The intervention targets the case that led the Bureau of Land Management to close approximately 4,400 miles of vehicle routes across 2.5 million acres of public land in the Western Mojave, a decision that took effect earlier this year after a federal court found the BLM had failed to adequately protect desert tortoise habitat and other sensitive resources under the California Desert Conservation Area Plan.
For OHV riders, the stakes are straightforward: BRC wants a seat at the table in litigation that has already eliminated access to a significant chunk of the Western Mojave route network. The organization frames the closures as an overreach that penalizes responsible recreation, and it’s asking supporters to fund the legal fight.
But the closures didn’t materialize from nowhere.
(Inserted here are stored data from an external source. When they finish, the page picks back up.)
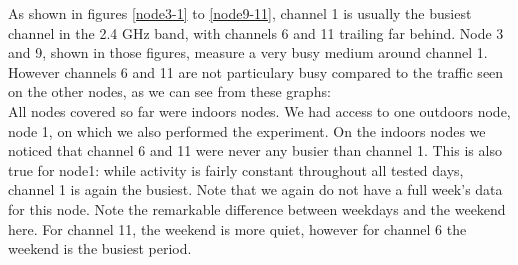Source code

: \documentclass[a4paper, 11pt]{article}
\begin{document}
As shown in figures \ref{node3-1} to \ref{node9-11}, channel 1 is usually the busiest channel in the 2.4 GHz band, with channels 6 and 11 trailing far behind. Node 3 and 9, shown in those figures, measure a very busy medium around channel 1. However channels 6 and 11 are not particulary busy compared to the traffic seen on the other nodes, as we can see from these graphs:\\

\newpage
All nodes covered so far were indoors nodes. We had access to one outdoors node, node 1, on which we also performed the experiment. On the indoors nodes we noticed that channel 6 and 11 were never any busier than channel 1. This is also true for node1: while activity is fairly constant throughout all tested days, channel 1 is again the busiest. Note that we again do not have a full week's data for this node. Note the remarkable difference between weekdays and the weekend here. For channel 11, the weekend is more quiet, however for channel 6 the weekend is the busiest period.
\end{document}
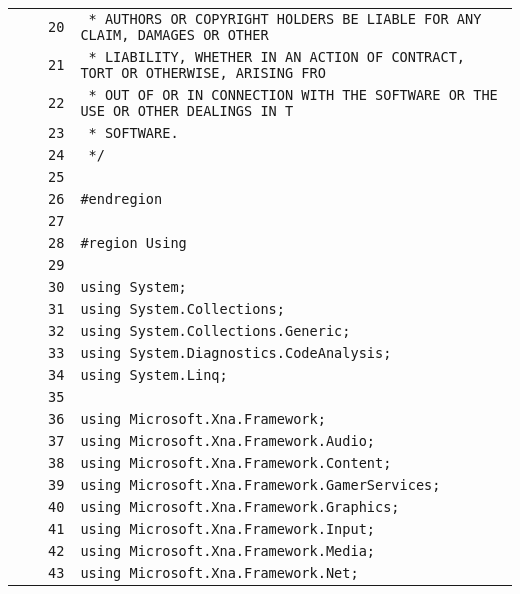 \documentclass[a4paper,10pt]{article}
\begin{document}
\begin{longtable}[l]{lrrl}
\cellcolor{gray} &  & \verb~20~ & \verb~ * AUTHORS OR COPYRIGHT HOLDERS BE LIABLE FOR ANY CLAIM, DAMAGES OR OTHER~\\
\cellcolor{gray} &  & \verb~21~ & \verb~ * LIABILITY, WHETHER IN AN ACTION OF CONTRACT, TORT OR OTHERWISE, ARISING FRO~\\
\cellcolor{gray} &  & \verb~22~ & \verb~ * OUT OF OR IN CONNECTION WITH THE SOFTWARE OR THE USE OR OTHER DEALINGS IN T~\\
\cellcolor{gray} &  & \verb~23~ & \verb~ * SOFTWARE.~\\
\cellcolor{gray} &  & \verb~24~ & \verb~ */~\\
\cellcolor{gray} &  & \verb~25~ & \verb~~\\
\cellcolor{gray} &  & \verb~26~ & \verb~#endregion~\\
\cellcolor{gray} &  & \verb~27~ & \verb~~\\
\cellcolor{gray} &  & \verb~28~ & \verb~#region Using~\\
\cellcolor{gray} &  & \verb~29~ & \verb~~\\
\cellcolor{gray} &  & \verb~30~ & \verb~using System;~\\
\cellcolor{gray} &  & \verb~31~ & \verb~using System.Collections;~\\
\cellcolor{gray} &  & \verb~32~ & \verb~using System.Collections.Generic;~\\
\cellcolor{gray} &  & \verb~33~ & \verb~using System.Diagnostics.CodeAnalysis;~\\
\cellcolor{gray} &  & \verb~34~ & \verb~using System.Linq;~\\
\cellcolor{gray} &  & \verb~35~ & \verb~~\\
\cellcolor{gray} &  & \verb~36~ & \verb~using Microsoft.Xna.Framework;~\\
\cellcolor{gray} &  & \verb~37~ & \verb~using Microsoft.Xna.Framework.Audio;~\\
\cellcolor{gray} &  & \verb~38~ & \verb~using Microsoft.Xna.Framework.Content;~\\
\cellcolor{gray} &  & \verb~39~ & \verb~using Microsoft.Xna.Framework.GamerServices;~\\
\cellcolor{gray} &  & \verb~40~ & \verb~using Microsoft.Xna.Framework.Graphics;~\\
\cellcolor{gray} &  & \verb~41~ & \verb~using Microsoft.Xna.Framework.Input;~\\
\cellcolor{gray} &  & \verb~42~ & \verb~using Microsoft.Xna.Framework.Media;~\\
\cellcolor{gray} &  & \verb~43~ & \verb~using Microsoft.Xna.Framework.Net;~\\

\end{longtable}
\end{document}

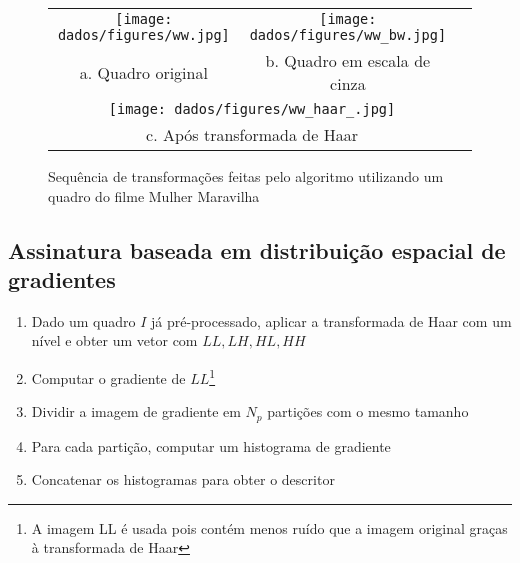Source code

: \begin{figure}[h]
  \centering
  \begin{tabular}{ccc}
  	\centering
    \texttt{[image: dados/figures/ww.jpg]} & \texttt{[image: dados/figures/ww\_bw.jpg]} \\ 
     a. Quadro original & b. Quadro em escala de cinza \\
    \multicolumn{2}{c}{\texttt{[image: dados/figures/ww\_haar\_.jpg]}} \\
    \multicolumn{2}{c}{c. Após transformada de Haar}
  \end{tabular}
  \caption{Sequência de transformações feitas pelo algoritmo utilizando um quadro do filme Mulher Maravilha}
  \label{figure:haar}
\end{figure}

\subsection{Assinatura baseada em distribuição espacial de gradientes}

\begin{enumerate}
\item Dado um quadro $I$ já pré-processado, aplicar a transformada de Haar com um nível e obter um vetor com $LL,LH,HL,HH$
\item Computar o gradiente de $LL$\footnote{A imagem LL é usada pois contém menos ruído que a imagem original graças à transformada de Haar}
\item Dividir a imagem de gradiente em $N_p$ partições com o mesmo tamanho
\item Para cada partição, computar um histograma de gradiente
\item Concatenar os histogramas  para obter o descritor
\end{enumerate}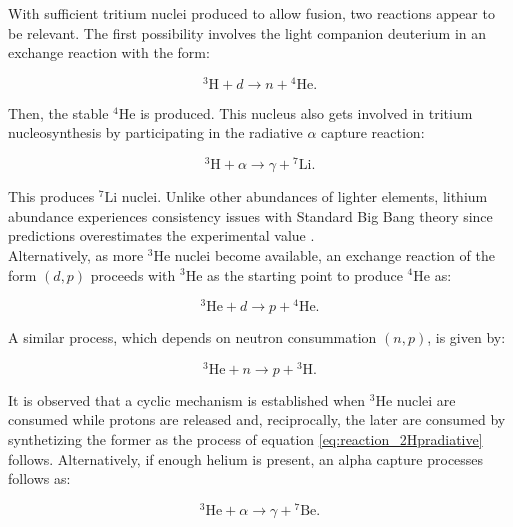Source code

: \documentclass[openany]{book}
\begin{document}
With sufficient tritium nuclei produced to allow fusion, two reactions appear to be relevant. The first possibility involves the light companion deuterium in an exchange reaction with the form:

\begin{equation} \label{eq:reaction_3Hd}
	\mathrm{{}^{3}H} + d \rightarrow n + \mathrm{{}^{4}He}.
\end{equation}

Then, the stable $\mathrm{{}^{4}He}$ is produced. This nucleus also gets involved in tritium nucleosynthesis by participating in the radiative $\alpha$ capture reaction: 

\begin{equation} \label{eq:reaction_3Halpha}
	\mathrm{{}^{3}H} + \alpha \rightarrow \gamma + \mathrm{{}^{7}Li}.
\end{equation}

This produces $\mathrm{{}^{7}Li}$ nuclei. Unlike other abundances of lighter elements, lithium abundance experiences consistency issues with Standard Big Bang theory since predictions overestimates the experimental value \cite{bertulani_2019}. \\

Alternatively, as more $\mathrm{{}^{3}He}$ nuclei become available, an exchange reaction of the form $(d, p)$ proceeds with $\mathrm{{}^{3}He}$ as the starting point to produce $\mathrm{{}^{4}He}$ as: 

\begin{equation} \label{eq:reaction_3Hed}
	\mathrm{{}^{3}He} + d \rightarrow p + \mathrm{{}^{4}He}.
\end{equation}

A similar process, which depends on neutron consummation $(n, p)$, is given by: 

\begin{equation} \label{eq:reaction_3Hen}
	\mathrm{{}^{3}He} + n \rightarrow p + \mathrm{{}^{3}H}.
\end{equation}

It is observed that a cyclic mechanism is established when $\mathrm{{}^{3}He}$ nuclei are consumed while protons are released and, reciprocally, the later are consumed by synthetizing the former as the process of equation \ref{eq:reaction_2Hpradiative} follows. Alternatively, if enough helium is present, an alpha capture processes follows as:

\begin{equation} \label{eq:reaction_3Healpha}
	\mathrm{{}^{3}He} + \alpha \rightarrow \gamma + \mathrm{{}^{7}Be}.
\end{equation}
\end{document}
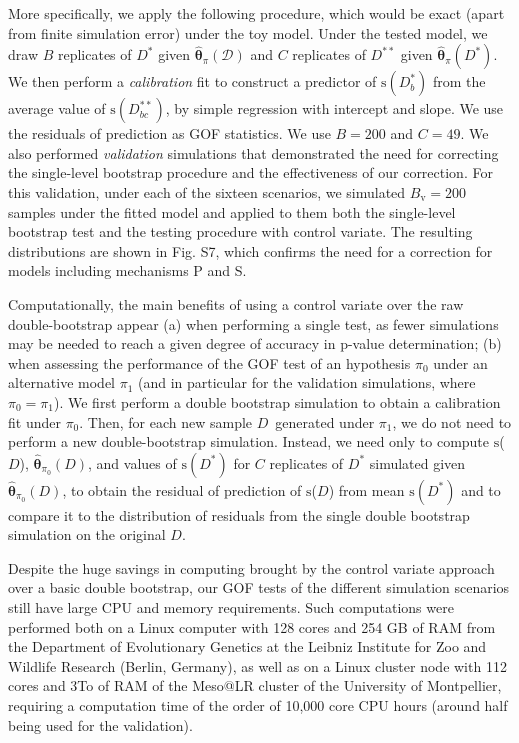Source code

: \documentclass[a4paper]{article}\usepackage[]{graphicx}\usepackage[]{color}
\newcommand{\adata}{\ensuremath{\mathcal{D}}}
\newcommand{\data}{\ensuremath{D}}
\newcommand{\datab}{\ensuremath{D_{b}^*}}
\newcommand{\databb}{\ensuremath{D_{bc}^{**}}}
\newcommand{\sfn}{\ensuremath{\mathrm{s}}}
\newcommand{\bth}{\ensuremath{\boldsymbol{\theta}}}
\begin{document}
More specifically, we apply the following procedure, which would be exact (apart from finite simulation error) under the toy model. Under the tested model, we draw $B$ replicates of $\data^*$ given $\hat{\bth}_\pi(\adata)$ and $C$ replicates of $\data^{**}$ given $\hat{\bth}_\pi(\data^*)$. We then perform a \emph{calibration} fit to construct a predictor of $\sfn(\datab)$  from the average value of $\sfn(\databb)$, by simple regression with intercept and slope. We use the residuals of prediction as GOF statistics. We use $B=200$ and $C=49$. We also performed \emph{validation} simulations that demonstrated the need for correcting the single-level bootstrap procedure and the effectiveness of our correction. For this validation, under each of the sixteen scenarios, we simulated $B_{\mathrm{v}}=200$ samples under the fitted model and applied to them both the single-level bootstrap test and the testing procedure with control variate. The resulting distributions are shown in Fig. S7, which confirms the need for a correction for models including mechanisms P and S.

Computationally, the main benefits of using a control variate over the raw double-bootstrap appear (a) when performing a single test, as fewer simulations may be needed to reach a given degree of accuracy in p-value determination; (b) when assessing the performance of the GOF test of an hypothesis $\pi_0$ under an alternative model $\pi_1$ (and in particular for the validation simulations, where $\pi_0 = \pi_1$). We first perform a double bootstrap simulation to obtain a calibration fit under $\pi_0$. Then, for each new sample \data\ generated under $\pi_1$, we do not need to perform a new double-bootstrap simulation. Instead, we need only to compute \sfn(\data), $\hat{\bth}_{\pi_0}(\data)$, and values of $\sfn(\data^*)$ for $C$ replicates of $\data^*$ simulated given $\hat{\bth}_{\pi_0}(\data)$, to obtain the residual of prediction of \sfn(\data)  from mean $\sfn(\data^*)$ and to compare it to the distribution of residuals from the single double bootstrap simulation on the original \data.

Despite the huge savings in computing brought by the control variate approach over a basic double bootstrap, our GOF tests of the different simulation scenarios still have large CPU and memory requirements. Such computations were performed both on a Linux computer with 128 cores and 254 GB of RAM from the Department of Evolutionary Genetics at the Leibniz Institute for Zoo and Wildlife Research (Berlin, Germany), as well as on a Linux cluster node with 112 cores and 3To of RAM of the Meso@LR cluster of the University of Montpellier, requiring a computation time of the order of 10,000 core CPU hours (around half being used for the validation).
\end{document}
The underlying lawsuit, brought by conservation groups, argued that the BLM’s West Mojave Route Network Project failed to comply with the National Environmental Policy Act and the Federal Land Policy and Management Act. The court agreed. The route network had been designated without adequate environmental review, particularly regarding impacts to the federally threatened desert tortoise, whose population has declined sharply across the Western Mojave. The closures also address damage to archaeological sites, wilderness-quality lands, and other desert resources that had been degraded by decades of largely unmanaged vehicle use.
Environmental advocates see the closures as a long-overdue correction — the result of the BLM rubber-stamping a massive route network without doing the homework required by federal law. From their perspective, the court order simply forces the agency to go back and do the environmental analysis it should have completed in the first place.
The practical reality for riders right now: those 4,400 miles remain closed, and the legal process is unlikely to produce fast results regardless of BRC’s intervention. The BLM must complete a new environmental review before any closed routes can be reopened, and that process typically takes years, not months.
Off-roading enthusiasts planning trips to the Western Mojave should consult the BLM’s updated travel management maps before heading out. Closed routes are marked, and enforcement is active. Violations carry federal fines and can further erode the credibility of the OHV community in future land-use decisions — something neither side of this debate wants.
For those who recreate in the Western Mojave — whether on dirt bikes, in side-by-sides, or on foot — this case is worth watching. It will likely shape motorized access policy across the California desert for years to come, and the tension between recreation access and habitat protection isn’t going away. BRC’s intervention ensures the motorized recreation perspective gets formal legal standing. Whether the court finds that persuasive is another matter entirely.
The Western Mojave closure area spans portions of San Bernardino, Kern, and Los Angeles Counties, including land near Ridgecrest, Barstow, and the El Mirage area.